Appoggia il pacchetto sulla pedana dello scooter, il suo mitico cinquantino rosso, e comincia a smistare le consegne per zona, inserendo quelle destinate a posti più lontani direttamente nel bauletto montato sul retro della moto. Le altre, come da lui suddivise, vengono messe dentro a scatoloni di cartone e caricate su un camioncino che le porta in una specie di armadio / cassaforte (detto dock) in un magazzino più piccolo, ricavato dal retrobottega di un negozio di parrucchiere che ha chiuso definitivamente durante l’ultimo lock down, situato al centro della zona di competenza del rider il quale così risparmia tempo e non deve tornare ogni volta al centro logistico fuori città per rifornirsi. Quando inforca la moto per partire, il giovane si accorge del regalo dell’azienda appoggiato poco prima sulla pedana e lo butta dentro il contenitore con gli altri pacchetti contando di aprirlo al primo “pit-stop”. Finalmente – come se qualche curiosità ancora lo animasse – saprà cosa contengono i piccoli involucri che consegna quotidianamente: – Speriamo roba buona! – sghignazza tra sé e parte.  

Al primo dosso, preso un po’ troppo in velocità, il bauletto si apre e il pacchetto che porta il suo nome vola a terra. Giacomo non se ne accorge e procede per la propria strada. Un clochard assiste alla scena e pronto si appropria del pacchetto, poi si allontana di qualche metro e si siede in un angolo per aprirlo. Ben visibile il suo moto di disappunto nello scoprire il contenuto del cartone.

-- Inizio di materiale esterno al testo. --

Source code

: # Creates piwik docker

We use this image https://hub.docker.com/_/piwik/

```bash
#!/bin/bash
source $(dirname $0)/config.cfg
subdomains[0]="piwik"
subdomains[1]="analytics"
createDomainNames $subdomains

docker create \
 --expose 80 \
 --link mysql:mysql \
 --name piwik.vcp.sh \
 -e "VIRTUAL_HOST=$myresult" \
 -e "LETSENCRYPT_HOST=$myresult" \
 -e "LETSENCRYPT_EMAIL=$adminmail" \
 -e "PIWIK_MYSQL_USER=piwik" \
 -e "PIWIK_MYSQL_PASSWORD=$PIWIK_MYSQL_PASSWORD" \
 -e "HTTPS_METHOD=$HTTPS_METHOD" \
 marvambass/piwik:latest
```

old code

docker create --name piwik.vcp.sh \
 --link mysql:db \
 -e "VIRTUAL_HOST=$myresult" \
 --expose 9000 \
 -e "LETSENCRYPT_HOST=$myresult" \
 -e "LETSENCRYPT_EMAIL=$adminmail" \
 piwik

Il clochard non immagina neppure che se avesse proseguito per la propria strada, arrivato alle strisce pedonali, sarebbe stato preso in pieno dal furgoncino dei gelati il cui conducente, Piero, quella mattina era intorpidito da un forte mal di testa, preludio di qualcosa di più serio (Piero Gallo è un lavoratore autonomo quarantenne – ex operaio dell’indotto Fiat falciato dalla delocalizzazione degli impianti industriali – che ha da poco intrapreso la sua nuova attività, che ha dovuto versare un anticipo sulle tasse tale da prosciugargli il conto in banca e che ha contratto un debito notevole per dotarsi del furgoncino refrigerato; inoltre pur essendo un “padroncino” lavora per una sola ditta che cura la logistica di diversi produttori multinazionali, garantendo loro un sistema di consegne capillare, impeccabile e a basso costo; dunque la “pressione” su di lui è molto forte e non può permettersi una giornata di letto quando si sente poco bene). Lo stesso furgoncino che, non incontrando ostacoli sulle strisce pedonali, andrà diretto all’incrocio dove Giacomo Serra sta arrivando, assonnato e acciaccato, a tutta velocità – pochi secondi prima della propria morte – e non si fermerà allo stop.